Excitotoxicity produced by QA was also associated with gamma-aminobutyric acid (GABA) depletion and specific GABAergic neuronal death (5, 46, 47). Moreover, it has been shown that following QA lesion of rat striatum, there was a marked increase in the central and peripheral GABAA/benzodiazepine receptors (46). Furthermore, the peripheral benzodiazepine receptor ligand, PK11195, has been shown to reduce microglial activation, inflammatory responses, oxidative damage, and neuronal death in QA-injected rat striatum (48). It has also been reported that diazepam, a well-known benzodiazepine agonist, is anticonvulsant against QA-induced seizures (49). Several studies have proposed that safranal exerts its anticonvulsant effects by acting on GABAA/benzodiazepine receptor complex which may play a role in protecting against QA insult (22, 50).

Neuroinflammation is one of the key features of acute and chronic neurodegenerative conditions (51, 52). Several studies have shown that QA causes remarkable upregulation of proinflammatory cytokines (IL-1β, IL-6 and TNF-α) and activation of caspase 3, leading to apoptosis of neurons and glial cells, in vitro and in vivo (36, 48, 53).

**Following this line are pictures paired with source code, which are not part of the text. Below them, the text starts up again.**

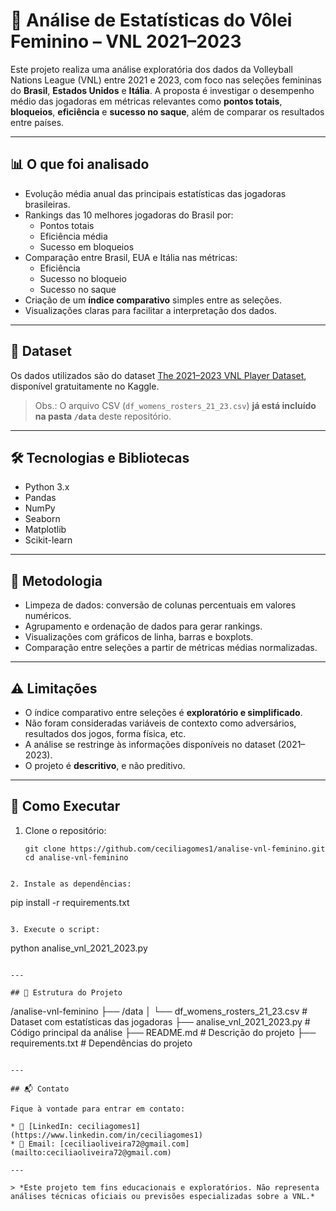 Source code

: # 🏐 Análise de Estatísticas do Vôlei Feminino – VNL 2021–2023

Este projeto realiza uma análise exploratória dos dados da Volleyball Nations League (VNL) entre 2021 e 2023, com foco nas seleções femininas do **Brasil**, **Estados Unidos** e **Itália**. A proposta é investigar o desempenho médio das jogadoras em métricas relevantes como **pontos totais**, **bloqueios**, **eficiência** e **sucesso no saque**, além de comparar os resultados entre países.

---

## 📊 O que foi analisado

- Evolução média anual das principais estatísticas das jogadoras brasileiras.
- Rankings das 10 melhores jogadoras do Brasil por:
  - Pontos totais
  - Eficiência média
  - Sucesso em bloqueios
- Comparação entre Brasil, EUA e Itália nas métricas:
  - Eficiência
  - Sucesso no bloqueio
  - Sucesso no saque
- Criação de um **índice comparativo** simples entre as seleções.
- Visualizações claras para facilitar a interpretação dos dados.

---

## 📁 Dataset

Os dados utilizados são do dataset [The 2021–2023 VNL Player Dataset](https://www.kaggle.com/datasets/zakirpasha/the-2021-2023-vnl-player-dataset), disponível gratuitamente no Kaggle.

> Obs.: O arquivo CSV (`df_womens_rosters_21_23.csv`) **já está incluído na pasta `/data`** deste repositório.

---

## 🛠️ Tecnologias e Bibliotecas

- Python 3.x
- Pandas
- NumPy
- Seaborn
- Matplotlib
- Scikit-learn

---

## 🧠 Metodologia

- Limpeza de dados: conversão de colunas percentuais em valores numéricos.
- Agrupamento e ordenação de dados para gerar rankings.
- Visualizações com gráficos de linha, barras e boxplots.
- Comparação entre seleções a partir de métricas médias normalizadas.

---

## ⚠️ Limitações

- O índice comparativo entre seleções é **exploratório e simplificado**.
- Não foram consideradas variáveis de contexto como adversários, resultados dos jogos, forma física, etc.
- A análise se restringe às informações disponíveis no dataset (2021–2023).
- O projeto é **descritivo**, e não preditivo.

---

## 🚀 Como Executar

1. Clone o repositório:
   ```
   git clone https://github.com/ceciliagomes1/analise-vnl-feminino.git
   cd analise-vnl-feminino
```

2. Instale as dependências:

   ```
   pip install -r requirements.txt
   ```

3. Execute o script:

   ```
   python analise_vnl_2021_2023.py
   ```

---

## 📂 Estrutura do Projeto

```
/analise-vnl-feminino
├── /data
│   └── df_womens_rosters_21_23.csv     # Dataset com estatísticas das jogadoras
├── analise_vnl_2021_2023.py            # Código principal da análise
├── README.md                           # Descrição do projeto
├── requirements.txt                    # Dependências do projeto
```

---

## 📬 Contato

Fique à vontade para entrar em contato:

* 🔗 [LinkedIn: ceciliagomes1](https://www.linkedin.com/in/ceciliagomes1)
* 📧 Email: [ceciliaoliveira72@gmail.com](mailto:ceciliaoliveira72@gmail.com)

---

> *Este projeto tem fins educacionais e exploratórios. Não representa análises técnicas oficiais ou previsões especializadas sobre a VNL.*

Recently, strong anti-inflammatory and anti-apoptotic potential have been described for safranal. These effects have been shown to mediate through direct suppression of IKK-/NF-κB/Bax/caspase3/TNF-α or upregulation of Bcl2 expression (44). Therefore, inhibition of inflammatory responses may be another plausible mechanism for alleviating effects of safranal against QA-induced lesion.

Conclusions

The present study demonstrated that safranal has protective effects on QA-induced oxidative damage in rat hippocampus through inhibition of lipid peroxidation and oxidative DNA damage and improving hippocampal antioxidant and thiol redox status, suggesting its antioxidant and neuroprotective properties.